序
この度田尻久雄博士の労作“十二指腸内視鏡ハンドブック 基本からERCP・膵管内視鏡まで”が上梓されるにあたり,その序文を書かせていただくことは,私にとって非常な喜びであり,また大変光栄に思う次第である。
まず最初にこの度の上梓に対し、心からお祝いを申し上げるとともに,あらためて同君のこの間のご労苦に対し,敬意を表させていただきたい。
同君と私とは,私が防衛医科大学校教授在職中,無理にお願いして国立がんセンター中央病院から第2内科講師として赴任していただき,昨年私が同校を定年退官するまでの数年間,共に研究にあたってきた間柄である。
同君は昭和51年に北海道大学医学部を卒業後,臨床研修を経て,昭和52年より癌研究会付属病院にて消化管X線診断学,ついで昭和56年からは国立がんセンター中央病院内視鏡部において消化管内視鏡の研鑚を積まれたが,この頃より膵領域の研究に興味をもたれ,今回の上梓の基礎はすでにその頃築かれたものとも言える。
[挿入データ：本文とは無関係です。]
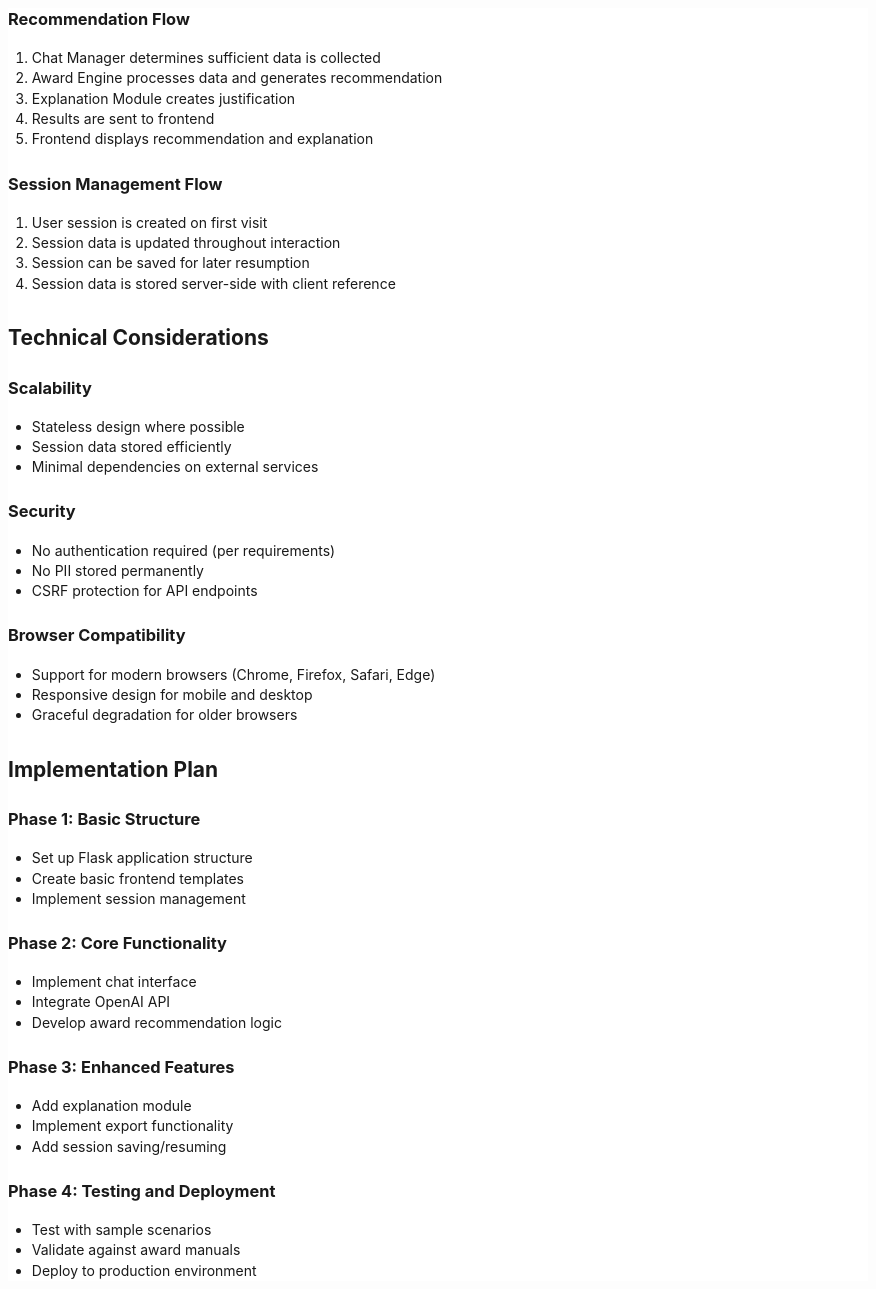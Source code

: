 ### Recommendation Flow
1. Chat Manager determines sufficient data is collected
2. Award Engine processes data and generates recommendation
3. Explanation Module creates justification
4. Results are sent to frontend
5. Frontend displays recommendation and explanation

### Session Management Flow
1. User session is created on first visit
2. Session data is updated throughout interaction
3. Session can be saved for later resumption
4. Session data is stored server-side with client reference

## Technical Considerations

### Scalability
- Stateless design where possible
- Session data stored efficiently
- Minimal dependencies on external services

### Security
- No authentication required (per requirements)
- No PII stored permanently
- CSRF protection for API endpoints

### Browser Compatibility
- Support for modern browsers (Chrome, Firefox, Safari, Edge)
- Responsive design for mobile and desktop
- Graceful degradation for older browsers

## Implementation Plan

### Phase 1: Basic Structure
- Set up Flask application structure
- Create basic frontend templates
- Implement session management

### Phase 2: Core Functionality
- Implement chat interface
- Integrate OpenAI API
- Develop award recommendation logic

### Phase 3: Enhanced Features
- Add explanation module
- Implement export functionality
- Add session saving/resuming

### Phase 4: Testing and Deployment
- Test with sample scenarios
- Validate against award manuals
- Deploy to production environment
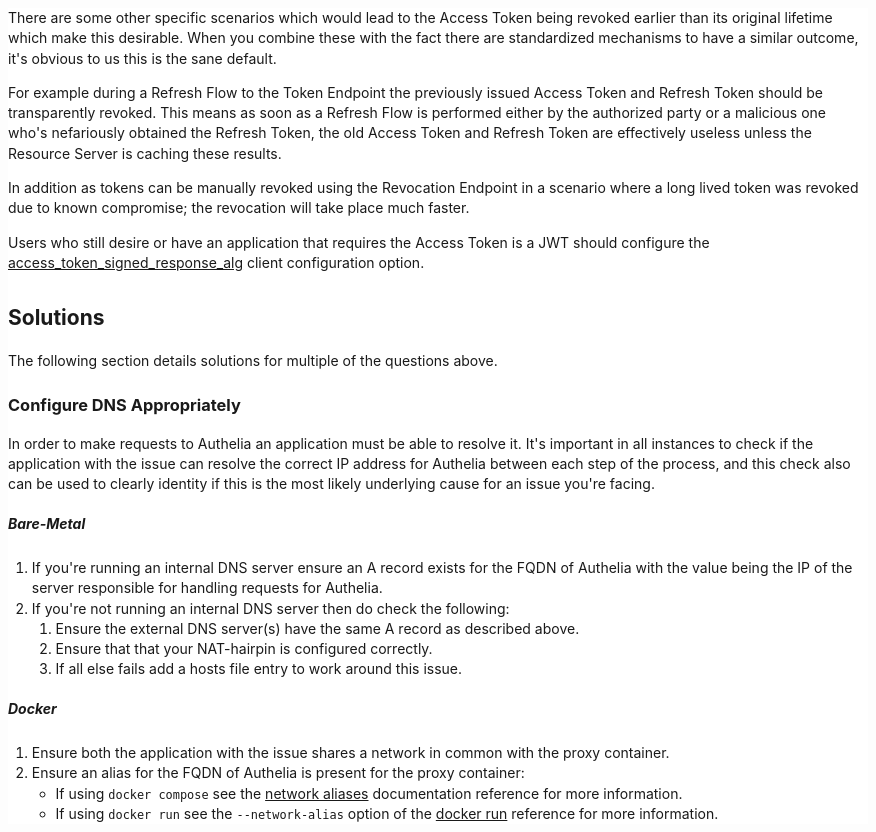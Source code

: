 There are some other specific scenarios which would lead to the Access Token being revoked earlier than its original
lifetime which make this desirable. When you combine these with the fact there are standardized mechanisms to have a
similar outcome, it's obvious to us this is the sane default.

For example during a Refresh Flow to the Token Endpoint the previously issued Access Token and Refresh Token should be
transparently revoked. This means as soon as a Refresh Flow is performed either by the authorized party or a malicious
one who's nefariously obtained the Refresh Token, the old Access Token and Refresh Token are effectively useless unless
the Resource Server is caching these results.

In addition as tokens can be manually revoked using the Revocation Endpoint in a scenario where a long lived token was
revoked due to known compromise; the revocation will take place much faster.

Users who still desire or have an application that requires the Access Token is a JWT should configure the
[access_token_signed_response_alg](../../configuration/identity-providers/openid-connect/clients.md#access_token_signed_response_alg)
client configuration option.

## Solutions

The following section details solutions for multiple of the questions above.

### Configure DNS Appropriately

In order to make requests to Authelia an application must be able to resolve it. It's important in all instances to
check if the application with the issue can resolve the correct IP address for Authelia between each step of the
process, and this check also can be used to clearly identity if this is the most likely underlying cause for an issue
you're facing.

##### Bare-Metal

1. If you're running an internal DNS server ensure an A record exists for the FQDN of Authelia with the value being the
   IP of the server responsible for handling requests for Authelia.
2. If you're not running an internal DNS server then do check the following:
   1. Ensure the external DNS server(s) have the same A record as described above.
   2. Ensure that that your NAT-hairpin is configured correctly.
   3. If all else fails add a hosts file entry to work around this issue.

##### Docker

1. Ensure both the application with the issue shares a network in common with the proxy container.
2. Ensure an alias for the FQDN of Authelia is present for the proxy container:
   - If using `docker compose` see the
     [network aliases](https://docs.docker.com/compose/compose-file/compose-file-v3/#aliases) documentation
     reference for more information.
   - If using `docker run` see the `--network-alias` option of the [docker run](https://docs.docker.com/engine/reference/commandline/run/)
     reference for more information.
防衛医科大学校においては消化管内視鏡全般に加えて,特に膵胆領域のグループのチーフとして臨床、研究とともに研修医,学生の教育にも熱心にあたってこられた。
同君は国立がんセンター,防衛医科大学校を通じて,消化管全般に亙っての幅広い臨床的研究を始めとして,腫瘍親和性物質を用いたレーザー内視鏡による癌の蛍光診断と治療,早期胃癌の内視鏡的治療の適応を巡る細かい検討,その手技の開発改良,さらには本書の大きい部分をなす膵疾患の研究に熱心にあたられ,特に膵癌の発育速度と進展様式,実験膵癌による発癌初期像の解明,加えて膵管内視鏡の開発,その臨床応用に積極的にあたられ,この領域に関して国内外の学会で発表された独創的な研究は数多く,いずれも高い評価を得ているのは周知のごとくである。
本書の内容は同君の長年にわたる一連の臨床的研究の成果に基づくもので,いま改めてこの間の同君の熱心かつ真摯な研究態度が思い起こされる。防衛医科大学校では平日は午後11時45分まで図書館が開館されているが,研究の合間を縫って,毎夜閉館近くまで,同君が図書館で熱心に文献を探索され,検討を続けられていた姿を懐かしく思い出す。
この度の本書の上梓は,これまであまりまとまった書物のなかった,十二指腸から膵さらに胆に焦点をあて,一冊にまとめられたもので,まことに時宜を得たものと思っている。
本書の各章は,大きく十二指腸内視鏡検査,ERCP,膵管内視鏡,胆道疾患に対する内視鏡的アプローチに分けられ,まずこの領域の基礎となる十二指腸内視鏡検査についてその基本が説明され,かなり珍しい症例にも触れた後,同君のもっとも得意とする膵・胆の内視鏡検査の実際が述べられている。いずれも,厳選された豊富な症例について精緻な写真と共に,詳細なシェーマが付され,簡にして要を得た記述で具体的に分りやすく解説されている。形態学を通して,疾患の病態解明と生物学的特性まで明らかにしたいというのが,同君を含め私共の哲学であるが,その考えがこの書物にもよく発揮されていると言えよう。
昨年同君は,防衛医科大学校から国立がんセンター東病院内視鏡部長という大変責任ある重職に栄転され,ここでまた大勢の医局員と共に,より高い立場から消化管疾患の幅広い臨床に当たるとともに,この領域の臨床的,実験的研究に一層励まれることとなった。ご承知のごとく同病院はがん研究のメッカであり,ここでまた同君が水を得た魚の様にますます発展されることを期待している。
今回の本書の上梓は,同君にとって,これまでの一連の臨床的研究の成果の決算であるとともに,また新たな研究の進展をめざしての一里塚とも言うべきものであって,同君のこれまでの臨床的研究成果のエッセンスを皆さんとともに本書で勉強できることは大変な幸せだと思っている。
是非とも本書を日常診療の場で有効に役立たせていただきたいと願っている。また同時に同君の新任地,国立がんセンター東病院における益々のご精進を期待して,本書の序文とさせていただく。